Technical and Fundamental Analysis

Making stock trading decisions is a process that requires research, diligence, and weighing the potential outcomes of that decision. Investors use techniques of fundamental analysis and technical analysis to make the best stock trading decisions possible. Before we talk about which we prefer at IYMN, lets figure out exactly what each of these schools of thought are.

Technical Analysis

Technical Analysis traders evaluate securities by analyzing statistics generated by market activity such as past price and volume. Instead of focusing on intrinsic value, technical analysis traders use charts (like the one below) to identify patterns that may predict future activity. There are three major assumptions to technical analysis you need to know about.

Stock Chart

“The Market Discounts Everything” implies that price can be heavily influenced by investors perception of supply and demand. Technical Analysts believe it can be assumed the current market price of a stock reflects all the important information that fundamental analysts (who we’ll talk more about in a sec) are seeking to provide data for. Technical analysts focus on what the market is valuing the stock at.

    • Price Moves In Trends

There are three type of trends; uptrends, downtrends, and horizontal trends. When you look at a stock chart, you’ll see that the chart, almost always, moves in a wave like pattern. It will rise, fall, rise, fall, rise, fall etc..Technical analysts maintain that once a trend has established it will continue to behave the same way in the future.

    • History Repeats Itself

We humans are very predictable creatures, and yes history repeats itself applies to more than just traditional “history” lessons. As it applies to stock investing; people will generally react consistently given a consistent market climate.

Technical Analysis Is A Complex Trading Strategy

It requires some serious research, a great deal of persistence, and some quality brain power.  Technical Analysts apply the history of the stock pattern to their future buying habits; its a bit abstract and can be difficult to really grasp unless you have really put in the time.

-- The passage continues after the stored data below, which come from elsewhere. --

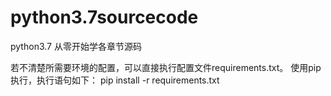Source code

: # python3.7sourcecode
python3.7 从零开始学各章节源码

若不清楚所需要环境的配置，可以直接执行配置文件requirements.txt。
使用pip执行，执行语句如下：
pip install -r requirements.txt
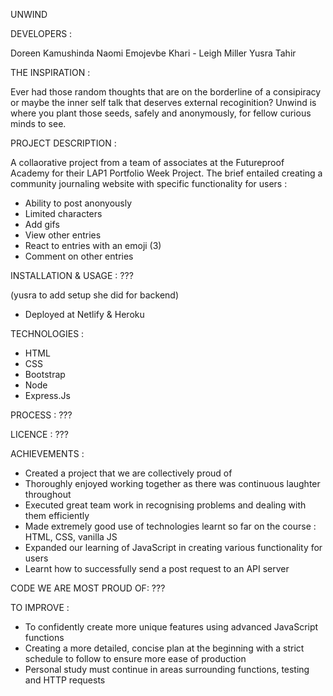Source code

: UNWIND

DEVELOPERS :

Doreen Kamushinda
Naomi Emojevbe
Khari - Leigh Miller
Yusra Tahir


THE INSPIRATION :

Ever had those random thoughts that are on the borderline of a consipiracy or maybe the inner self talk that deserves external recoginition? Unwind is where you plant those seeds, safely and anonymously, for fellow curious minds to see. 


PROJECT DESCRIPTION :

A collaorative project from a team of associates at the Futureproof Academy for their LAP1 Portfolio Week Project. The brief entailed creating a community journaling website with specific functionality for users :
- Ability to post anonyously
- Limited characters
- Add gifs 
- View other entries
- React to entries with an emoji (3)
- Comment on other entries


INSTALLATION & USAGE : ???

(yusra to add setup she did for backend)

- Deployed at Netlify & Heroku


TECHNOLOGIES :

- HTML
- CSS
- Bootstrap
- Node
- Express.Js


PROCESS : ???

LICENCE : ???


ACHIEVEMENTS :

- Created a project that we are collectively proud of 
- Thoroughly enjoyed working together as there was continuous laughter throughout
- Executed great team work in recognising problems and dealing with them efficiently
- Made extremely good use of technologies learnt so far on the course : HTML, CSS, vanilla JS
- Expanded our learning of JavaScript in creating various functionality for users
- Learnt how to successfully send a post request to an API server


CODE WE ARE MOST PROUD OF: ???


TO IMPROVE :

- To confidently create more unique features using advanced JavaScript functions
- Creating a more detailed, concise plan at the beginning with a strict schedule to follow to ensure more ease of production
- Personal study must continue in areas surrounding functions, testing and HTTP requests 


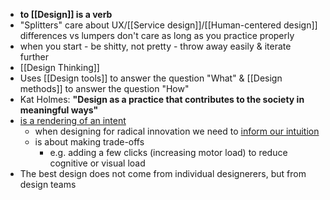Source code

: - __to [[Design]] is a verb__
- "Splitters" care about UX/[[Service design]]/[[Human-centered design]] differences vs lumpers don't care as long as you practice properly
- when you start - be shitty, not pretty - throw away easily & iterate further
- [[Design Thinking]]
- Uses [[Design tools]] to answer the question "What" & [[Design methods]] to answer the question "How"
- Kat Holmes: __"Design as a practice that contributes to the society in meaningful ways"__
- [is a rendering of an intent](https://articles.centercentre.com/design_rendering_intent/)
	- when designing for radical innovation we need to [inform our intuition](obsidian://open?vault=notes&file=design%2Fresources%2FInforming_Our_Intuition.pdf)
	- is about making trade-offs
		- e.g. adding a few clicks (increasing motor load) to reduce cognitive or visual load
- The best design does not come from individual designerers, but from design teams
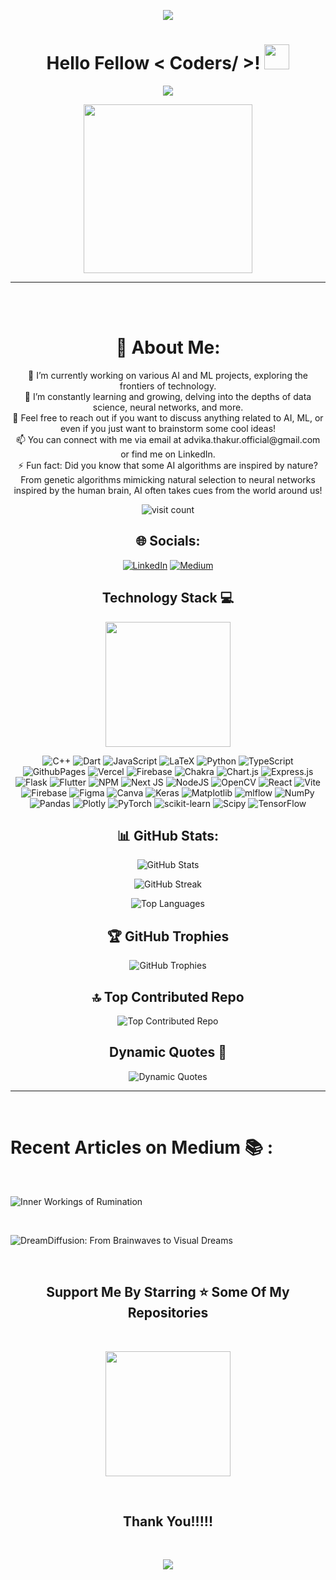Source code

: <p align="center">
  <img src="https://capsule-render.vercel.app/api?type=waving&color=gradient&height=90"/>
</p>

<h1 align="center">Hello Fellow < Coders/ >! <img src="https://raw.githubusercontent.com/MartinHeinz/MartinHeinz/master/wave.gif" width="40"> </h1>

<p align="center">
  <img src="https://readme-typing-svg.herokuapp.com?color=%2336BCF7&size=25&center=true&vCenter=true&width=433&height=75&lines=I'm+Advika+Thakur;Computer+Engineering+Student;Cooking+Projects;@A-dvika">
</p>

<p align="center">
  <img src="https://media.giphy.com/media/QvpqTCiEcwtvx6wwJK/giphy.gif" width="270" height="270" frameBorder="0" class="giphy-embed" allowFullScreen></img>
</p>

<hr>

<br><br>

<h1 align="center">💫 About Me:</h1>
<p align="center">
🔭 I’m currently working on various AI and ML projects, exploring the frontiers of technology.<br>🌱 I’m constantly learning and growing, delving into the depths of data science, neural networks, and more.<br>💬 Feel free to reach out if you want to discuss anything related to AI, ML, or even if you just want to brainstorm some cool ideas!<br>📫 You can connect with me via email at advika.thakur.official@gmail.com or find me on LinkedIn.<br>⚡ Fun fact: Did you know that some AI algorithms are inspired by nature? From genetic algorithms mimicking natural selection to neural networks inspired by the human brain, AI often takes cues from the world around us!
</p>

<p align="center">
  <img src="https://visitcount.itsvg.in/api?id=A-dvika&icon=0&color=0" alt="visit count">
</p>

<h2 align="center">🌐 Socials:</h2>
<p align="center">
  <a href="https://linkedin.com/in/https://www.linkedin.com/in/a-dvika/"><img src="https://img.shields.io/badge/LinkedIn-%230077B5.svg?logo=linkedin&logoColor=white" alt="LinkedIn"></a>
  <a href="https://medium.com/@https://medium.com/@A_dvika"><img src="https://img.shields.io/badge/Medium-12100E?logo=medium&logoColor=white" alt="Medium"></a>
</p>

<h2 align="center">Technology Stack 💻</h2>

<p align="center">
  <img src="https://media.giphy.com/media/TEnXkcsHrP4YedChhA/giphy.gif" width="200" height="200" frameBorder="0" class="giphy-embed" allowFullScreen></img>
</p>

<p align="center">
  <img src="https://img.shields.io/badge/c++-%2300599C.svg?style=for-the-badge&logo=c%2B%2B&logoColor=white" alt="C++">
  <img src="https://img.shields.io/badge/dart-%230175C2.svg?style=for-the-badge&logo=dart&logoColor=white" alt="Dart">
  <img src="https://img.shields.io/badge/javascript-%23323330.svg?style=for-the-badge&logo=javascript&logoColor=%23F7DF1E" alt="JavaScript">
  <img src="https://img.shields.io/badge/latex-%23008080.svg?style=for-the-badge&logo=latex&logoColor=white" alt="LaTeX">
  <img src="https://img.shields.io/badge/python-3670A0?style=for-the-badge&logo=python&logoColor=ffdd54" alt="Python">
  <img src="https://img.shields.io/badge/typescript-%23007ACC.svg?style=for-the-badge&logo=typescript&logoColor=white" alt="TypeScript">
  <img src="https://img.shields.io/badge/github%20pages-121013?style=for-the-badge&logo=github&logoColor=white" alt="GithubPages">
  <img src="https://img.shields.io/badge/vercel-%23000000.svg?style=for-the-badge&logo=vercel&logoColor=white" alt="Vercel">
  <img src="https://img.shields.io/badge/firebase-%23039BE5.svg?style=for-the-badge&logo=firebase" alt="Firebase">
  <img src="https://img.shields.io/badge/chakra-%234ED1C5.svg?style=for-the-badge&logo=chakraui&logoColor=white" alt="Chakra">
  <img src="https://img.shields.io/badge/chart.js-F5788D.svg?style=for-the-badge&logo=chart.js&logoColor=white" alt="Chart.js">
  <img src="https://img.shields.io/badge/express.js-%23404d59.svg?style=for-the-badge&logo=express&logoColor=%2361DAFB" alt="Express.js">
  <img src="https://img.shields.io/badge/flask-%23000.svg?style=for-the-badge&logo=flask&logoColor=white" alt="Flask">
  <img src="https://img.shields.io/badge/Flutter-%2302569B.svg?style=for-the-badge&logo=Flutter&logoColor=white" alt="Flutter">
  <img src="https://img.shields.io/badge/NPM-%23CB3837.svg?style=for-the-badge&logo=npm&logoColor=white" alt="NPM">
  <img src="https://img.shields.io/badge/Next-black?style=for-the-badge&logo=next.js&logoColor=white" alt="Next JS">
  <img src="https://img.shields.io/badge/node.js-6DA55F?style=for-the-badge&logo=node.js&logoColor=white" alt="NodeJS">
  <img src="https://img.shields.io/badge/opencv-%23white.svg?style=for-the-badge&logo=opencv&logoColor=white" alt="OpenCV">
  <img src="https://img.shields.io/badge/react-%2320232a.svg?style=for-the-badge&logo=react&logoColor=%2361DAFB" alt="React">
  <img src="https://img.shields.io/badge/vite-%23646CFF.svg?style=for-the-badge&logo=vite&logoColor=white" alt="Vite">
  <img src="https://img.shields.io/badge/firebase-a08021?style=for-the-badge&logo=firebase&logoColor=ffcd34" alt="Firebase">
  <img src="https://img.shields.io/badge/figma-%23F24E1E.svg?style=for-the-badge&logo=figma&logoColor=white" alt="Figma">
  <img src="https://img.shields.io/badge/Canva-%2300C4CC.svg?style=for-the-badge&logo=Canva&logoColor=white" alt="Canva">
  <img src="https://img.shields.io/badge/Keras-%23D00000.svg?style=for-the-badge&logo=Keras&logoColor=white" alt="Keras">
  <img src="https://img.shields.io/badge/Matplotlib-%23ffffff.svg?style=for-the-badge&logo=Matplotlib&logoColor=black" alt="Matplotlib">
  <img src="https://img.shields.io/badge/mlflow-%23d9ead3.svg?style=for-the-badge&logo=numpy&logoColor=blue" alt="mlflow">
  <img src="https://img.shields.io/badge/numpy-%23013243.svg?style=for-the-badge&logo=numpy&logoColor=white" alt="NumPy">
  <img src="https://img.shields.io/badge/pandas-%23150458.svg?style=for-the-badge&logo=pandas&logoColor=white" alt="Pandas">
  <img src="https://img.shields.io/badge/Plotly-%233F4F75.svg?style=for-the-badge&logo=plotly&logoColor=white" alt="Plotly">
  <img src="https://img.shields.io/badge/PyTorch-%23EE4C2C.svg?style=for-the-badge&logo=PyTorch&logoColor=white" alt="PyTorch">
  <img src="https://img.shields.io/badge/scikit--learn-%23F7931E.svg?style=for-the-badge&logo=scikit-learn&logoColor=white" alt="scikit-learn">
  <img src="https://img.shields.io/badge/SciPy-%230C55A5.svg?style=for-the-badge&logo=scipy&logoColor=%white" alt="Scipy">
  <img src="https://img.shields.io/badge/TensorFlow-%23FF6F00.svg?style=for-the-badge&logo=TensorFlow&logoColor=white" alt="TensorFlow">
</p>

<h2 align="center">📊 GitHub Stats:</h2>
<p align="center">
  <img src="https://github-readme-stats.vercel.app/api?username=A-dvika&theme=dark&hide_border=false&include_all_commits=false&count_private=false" alt="GitHub Stats">
</p>
  <p align="center">
  <img src="https://github-readme-streak-stats.herokuapp.com/?user=A-dvika&theme=dark&hide_border=false" alt="GitHub Streak">
</p>
  <p align="center">
  <img src="https://github-readme-stats.vercel.app/api/top-langs/?username=A-dvika&theme=dark&hide_border=false&include_all_commits=false&count_private=false&layout=compact" alt="Top Languages">
</p>

<h2 align="center">🏆 GitHub Trophies</h2>
<p align="center">
  <img src="https://github-profile-trophy.vercel.app/?username=A-dvika&theme=radical&no-frame=false&no-bg=true&margin-w=4" alt="GitHub Trophies">
</p>

<h2 align="center">🔝 Top Contributed Repo</h2>
<p align="center">
  <img src="https://github-contributor-stats.vercel.app/api?username=A-dvika&limit=5&theme=dark&combine_all_yearly_contributions=true" alt="Top Contributed Repo">
</p>

<h2 align="center">Dynamic Quotes 📜</h2>
<p align="center">
  <img src="https://quotes-github-readme.vercel.app/api?type=horizontal&theme=dark" alt="Dynamic Quotes">
</p>

<hr>

<br>

# Recent Articles on Medium 📚 :
<br>
<p>
<img src="https://miro.medium.com/v2/resize:fit:640/format:webp/1*BL9HkwYnYtqRpWTRQT4RkQ.jpeg" alt="Inner Workings of Rumination">
</p>
<br>
<p>
<img src="https://miro.medium.com/v2/resize:fit:786/format:webp/0*8KsO9AhEr-r3rLbj" alt="DreamDiffusion: From Brainwaves to Visual Dreams">
</p>
<br>


<h2 align="center">Support Me By Starring ⭐ Some Of My Repositories</h2>

<br>

<p align="center">
  <img src="https://media.giphy.com/media/O51MQ3DduOcGW6ofR3/giphy.gif" width="200" height="200" frameBorder="0" class="giphy-embed" allowFullScreen></img>
</p>

<br>

<h2 align="center">Thank You!!!!!</h2>

<br>

<p align="center">
  <img src="https://capsule-render.vercel.app/api?type=waving&color=gradient&height=90&section=footer"/>
</p>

Learn More (Way More) About Technical Analysis

Fundamental Analysis

Fundamental Analysis: A method of evaluating a security by measuring its intrinsic value by examining economic, financial, and other quantitative factors.

Fundamental Analysts tend to think “bigger picture” as opposed to technical analysts; they study everything that can affect a securities value.  Fundamentalists may refer to their technical counterparts as narrow minded or lacking in creativity.

So remember, Fundamental Analysts like to evaluate everything, whats everything?  Here are a few examples.

  • Profit Margins
  • Upper Management | Leadership
  • Potential for Growth
  • Business Model
  • PR (political situation, scandals, any detrimental press)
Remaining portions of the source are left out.